Мансур не обратил на это недовольство никакого внимания. Так и сидел в кольчуге, наручах, босой и с венком почетного гостя, из листьев тополя, на голове. Пил разбавленное вино, ел простую, вкусно приготовленную еду. Смотрел на сидящую напротив него на стуле Оллию, на ее бледное утонченное лицо. Впитывал жгучими черными глазами синеву ее ярких глаз и, не спеша соблюдая длительные, полные достоинства паузы, разговаривал с дядей, который успевал и печалиться о погибшей жене, и кривиться по поводу отсутствия изящества и правильных манер у Мансура, и бросать взгляды на племянницу.

В комнате быстро темнело. Уже было не разглядеть лиц.

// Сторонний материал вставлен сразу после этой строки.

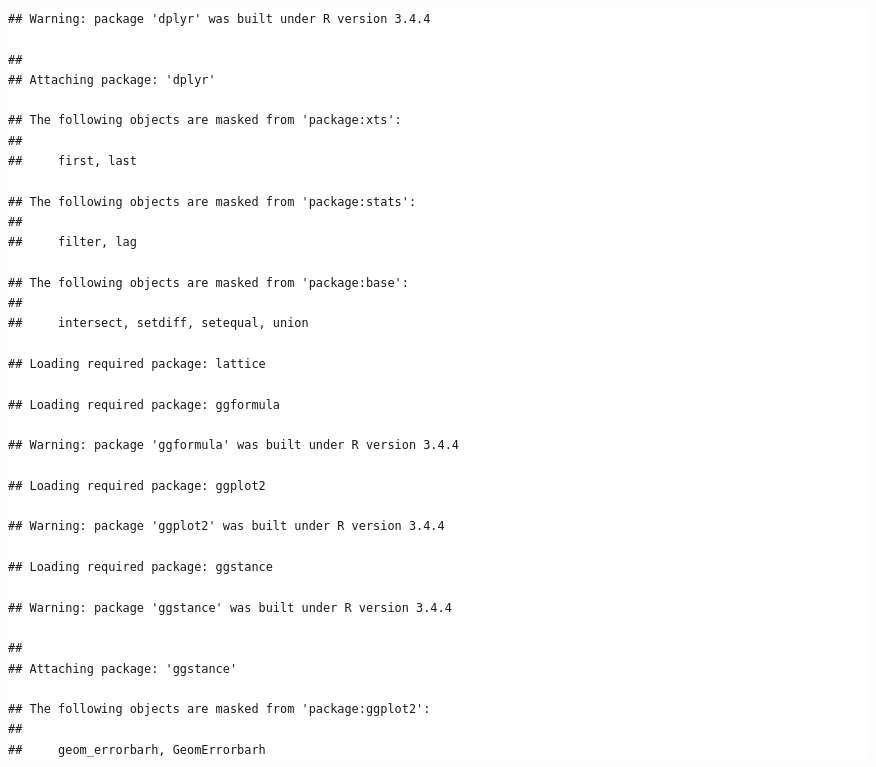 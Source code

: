     ## Warning: package 'dplyr' was built under R version 3.4.4

    ## 
    ## Attaching package: 'dplyr'

    ## The following objects are masked from 'package:xts':
    ## 
    ##     first, last

    ## The following objects are masked from 'package:stats':
    ## 
    ##     filter, lag

    ## The following objects are masked from 'package:base':
    ## 
    ##     intersect, setdiff, setequal, union

    ## Loading required package: lattice

    ## Loading required package: ggformula

    ## Warning: package 'ggformula' was built under R version 3.4.4

    ## Loading required package: ggplot2

    ## Warning: package 'ggplot2' was built under R version 3.4.4

    ## Loading required package: ggstance

    ## Warning: package 'ggstance' was built under R version 3.4.4

    ## 
    ## Attaching package: 'ggstance'

    ## The following objects are masked from 'package:ggplot2':
    ## 
    ##     geom_errorbarh, GeomErrorbarh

– Почему не прикажете зажечь огня? – спросил Мансур.

Авл Кезон и Оллия немного растерялись и, переглядываясь, замешкались с ответом.

– Дядя считает, что мы не должны открыто соблюдать траур по тете. Прикрепить к дверям ветку кипариса… – удрученно сказала Оллия.

– Траур по осужденным запрещен, – перебив девушку, поспешил Авл Кезон с объяснением неприятного решения.

Оллия печально посмотрела на дядю и грустно закончила:

– Так хотя бы в память о дорогой тете погасим свет во всем доме.

Ночью никто, кроме рабов, в доме не спал. Не в силах находиться в одиночестве в спальне, Оллия, завернувшись в паллий, словно в кокон, неслышно прошла в перистиль и присела на мраморную скамью.

В небе, пробираясь сквозь редкие облака, плыла полная луна, заливая все жемчужно-серым светом. Одуряюще сладко пахли политые вечером ирисы. Нелегкие думы теснились в голове юной девушки, заставляли ее зябко кутаться в шерстяной паллий.

Вдруг кто-то дотронулся до ее руки. Нервы Оллии были настолько расстроены, что она не просто вздрогнула, как обычно в подобной ситуации, а вся похолодела, передернулась, вскочила как ужаленная и уже готова была пронзительно, на весь дом, закричать, когда в последний момент разглядела, что это был дядя, и обессиленно опустилась на скамью.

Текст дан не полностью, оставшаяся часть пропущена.